Because not only that, there's no such thing as multitasking, even though we all think we can. And there's science behind what's called task switching, where if you switch your tasks, it causes your brain to slow down significantly. I like to just tell my clients when I'm explaining this analogy, you just get stupid temporarily when you're task switching, basically.
And that's why I'm a huge fan of batching. I tend to record about three podcasts at a time. I'll plan and then record all at the same time so I'm kind of in the mode of creating episodes and recording them all at the same time. Because I'm kind of doing a similar task over and over again so there's less time being stupid and task switching.

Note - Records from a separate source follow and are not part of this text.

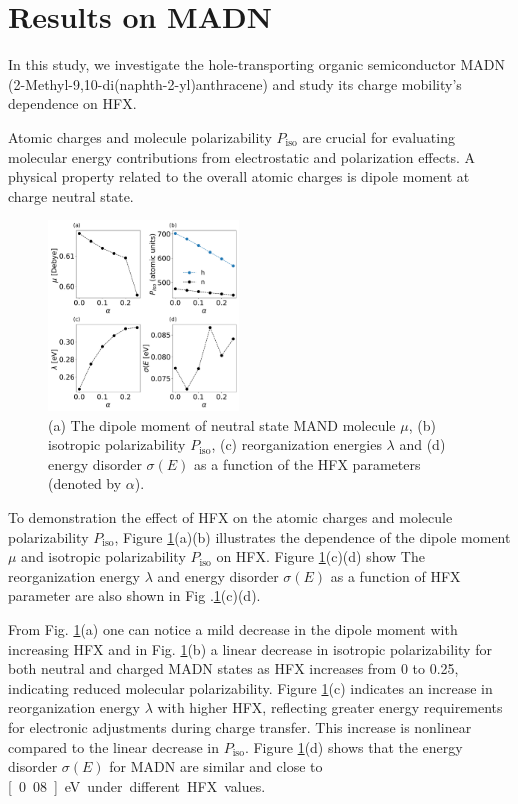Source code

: \documentclass[%
 reprint,
superscriptaddress,
 amsmath,amssymb,
 aps,
prb,
floatfix
]{revtex4-2}
\begin{document}
\section{Results on MADN}

In this study, we investigate the hole-transporting organic semiconductor MADN (2-Methyl-9,10-di(naphth-2-yl)anthracene) and study its charge mobility's dependence on HFX. 

Atomic charges and molecule polarizability $P_\text{iso}$ are crucial for evaluating molecular energy contributions from electrostatic and polarization effects. A physical property related to the overall atomic charges is dipole moment at charge neutral state. 


%
\begin{figure}
    \centering
    \includegraphics[width=0.45\textwidth]{figs/fig_autogen.pdf}
    \caption{(a) The dipole moment of neutral state MAND molecule $\mu$, (b) isotropic polarizability $P_\text{iso}$, (c) reorganization energies $\lambda$ and (d) energy disorder $\sigma(E)$ as a function of the HFX parameters (denoted by $\alpha$).}
    \label{fig:autogen_MADN}
\end{figure}
% 

To demonstration the effect of HFX on the atomic charges and molecule polarizability $P_\text{iso}$,
Figure \ref{fig:autogen_MADN}(a)(b) illustrates the dependence of the dipole moment $\mu$ and isotropic polarizability $P_\text{iso}$ on HFX.
Figure \ref{fig:autogen_MADN}(c)(d) show 
The reorganization energy $\lambda$ and energy disorder $\sigma(E)$ as a function of HFX parameter are also shown in Fig .\ref{fig:autogen_MADN}(c)(d).

From Fig. \ref{fig:autogen_MADN}(a) one can notice a mild decrease in the dipole moment with increasing HFX and in Fig. \ref{fig:autogen_MADN}(b) a linear decrease in isotropic polarizability for both neutral and charged MADN states as HFX increases from 0 to 0.25, indicating reduced molecular polarizability.
Figure \ref{fig:autogen_MADN}(c) indicates an increase in reorganization energy $\lambda$ with higher HFX, reflecting greater energy requirements for electronic adjustments during charge transfer. This increase is nonlinear compared to the linear decrease in $P_\text{iso}$.
Figure \ref{fig:autogen_MADN}(d) shows that the energy disorder $\sigma(E)$ for MADN are similar and close to \unit[0.08]{eV} under different HFX values.
\end{document}
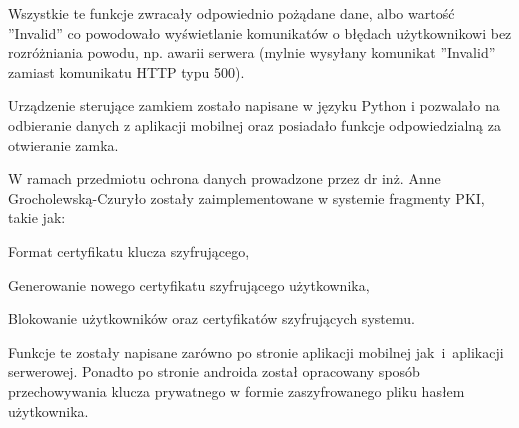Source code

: 	Wszystkie te funkcje zwracały odpowiednio pożądane dane, albo wartość ''Invalid'' co powodowało wyświetlanie komunikatów o błędach użytkownikowi bez rozróżniania powodu, np. awarii serwera (mylnie wysyłany komunikat ''Invalid'' zamiast komunikatu HTTP typu 500).
	
	Urządzenie sterujące zamkiem zostało napisane w języku Python i pozwalało na odbieranie danych z aplikacji mobilnej oraz posiadało funkcje odpowiedzialną za otwieranie zamka.

	W ramach przedmiotu ochrona danych prowadzone przez dr inż. Anne Grocholewską-Czuryło zostały zaimplementowane w systemie fragmenty PKI, takie jak:
	   \begin{itemize*}
	   	\item Format certyfikatu klucza szyfrującego,
	   	\item Generowanie nowego certyfikatu szyfrującego użytkownika,
	   	\item Blokowanie użytkowników oraz certyfikatów szyfrujących systemu.
	   \end{itemize*}
   
	 Funkcje te zostały napisane zarówno po stronie aplikacji mobilnej jak~i~aplikacji serwerowej. Ponadto po stronie androida został opracowany sposób przechowywania klucza prywatnego w formie zaszyfrowanego pliku hasłem użytkownika.

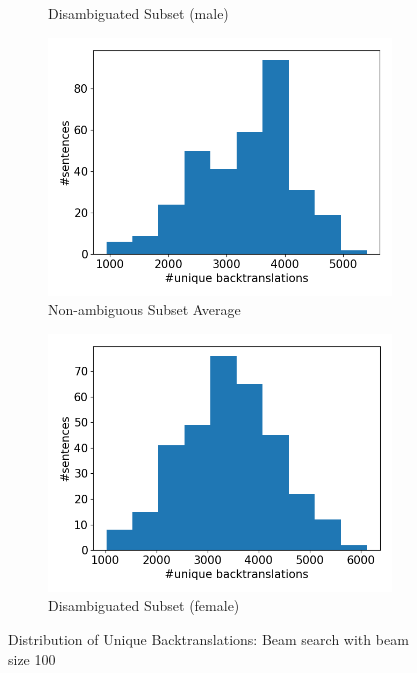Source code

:\begin{figure}[!htb]
\begin{subfigure}{0.49\textwidth}
         \caption{Disambiguated Subset (male)}
     \end{subfigure}
     \begin{subfigure}{0.49\textwidth}
         \centering
         \includegraphics[width=\textwidth]{figures/uniqueness/unique_beam100/unique_back_average.png}
         \caption{Non-ambiguous Subset Average}
     \end{subfigure}
     \hfill
     \begin{subfigure}{0.49\textwidth}
         \centering
         \includegraphics[width=\textwidth]{figures/uniqueness/unique_beam100/unique_back_female.png}
         \caption{Disambiguated Subset (female)}
     \end{subfigure}
        \caption{Distribution of Unique Backtranslations: Beam search with beam size 100}
        \label{fig:uniqueness_graphs_100}

\end{figure}

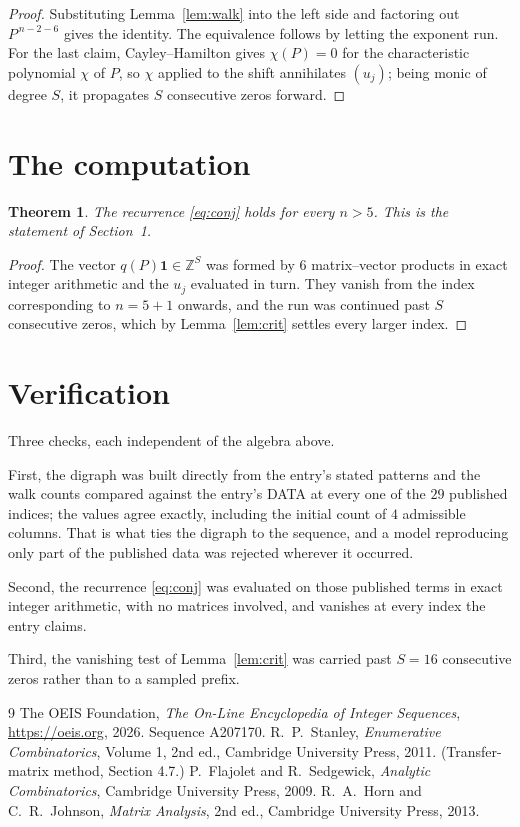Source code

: \documentclass[11pt,a4paper]{article}
\theoremstyle{plain}
\newtheorem{theorem}{Theorem}
\theoremstyle{definition}
\begin{document}
\begin{proof}
Substituting Lemma~\ref{lem:walk} into the left side and factoring out
$P^{\,n-2-6}$ gives the identity. The equivalence follows by letting the exponent
run. For the last claim, Cayley--Hamilton gives $\chi(P)=0$ for the characteristic
polynomial $\chi$ of $P$, so $\chi$ applied to the shift annihilates $(u_j)$; being monic of
degree $S$, it propagates $S$ consecutive zeros forward.
\end{proof}

\section{The computation}

\begin{theorem}
The recurrence \eqref{eq:conj} holds for every $n>5$. This is the statement of
Section~1.
\end{theorem}

\begin{proof}
The vector $q(P)\mathbf{1}\in\mathbb{Z}^{S}$ was formed by $6$ matrix--vector
products in exact integer arithmetic and the $u_j$ evaluated in turn. They vanish from the
index corresponding to $n=5+1$ onwards, and the run was continued past $S$ consecutive
zeros, which by Lemma~\ref{lem:crit} settles every larger index.
\end{proof}

\section{Verification}

Three checks, each independent of the algebra above.

First, the digraph was built directly from the entry's stated patterns and the walk counts
compared against the entry's DATA at every one of the $29$ published indices; the
values agree exactly, including the initial count of $4$ admissible columns. That is
what ties the digraph to the sequence, and a model reproducing only part of the published
data was rejected wherever it occurred.

Second, the recurrence \eqref{eq:conj} was evaluated on those published terms in exact
integer arithmetic, with no matrices involved, and vanishes at every index the entry claims.

Third, the vanishing test of Lemma~\ref{lem:crit} was carried past $S=16$ consecutive
zeros rather than to a sampled prefix.

\begin{thebibliography}{9}
 The OEIS Foundation, \emph{The On-Line Encyclopedia of Integer
Sequences}, \url{https://oeis.org}, 2026. Sequence A207170.
 R.~P.~Stanley, \emph{Enumerative Combinatorics}, Volume 1, 2nd ed.,
Cambridge University Press, 2011. (Transfer-matrix method, Section 4.7.)
 P.~Flajolet and R.~Sedgewick, \emph{Analytic Combinatorics}, Cambridge
University Press, 2009.
 R.~A.~Horn and C.~R.~Johnson, \emph{Matrix Analysis}, 2nd ed., Cambridge
University Press, 2013.
\end{thebibliography}
\end{document}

And so it makes sense to focus on one thing versus trying to focus on lots of little things. If we stop telling ourselves that picking one thing means other things aren't getting done, because that's just a lie, you're going to feel so much more relaxed. And you'll only have to focus on one thing.
So let's summarize how to deal with feeling overwhelmed. I think the first thing is to notice that it's only because you're thinking you're feeling overwhelmed. And you're having thoughts like there's too much to do, I don't know where to start.
And the second step is to remind yourself that you only have to pick one thing. And honestly, it doesn't matter. So if you still are having trouble picking the one thing because you think there's a right thing even though I just went over there's no such thing, just flip a coin or eeny miny mo, it really doesn't matter.
And then you get to work on that one thing. And believe that working on this is going to help you work on the other things at the same time. Whatever you're learning or having to do is going to apply to those other things and will actually make those other things go faster.
And going back to the soccer ball analogy, in case you're still not on board, it’s like if you kick that one ball across the finish line in the four kicks, then you know, “Oh, I need to kick this way to really make those kicks count.” Which helps you get those other balls across the field.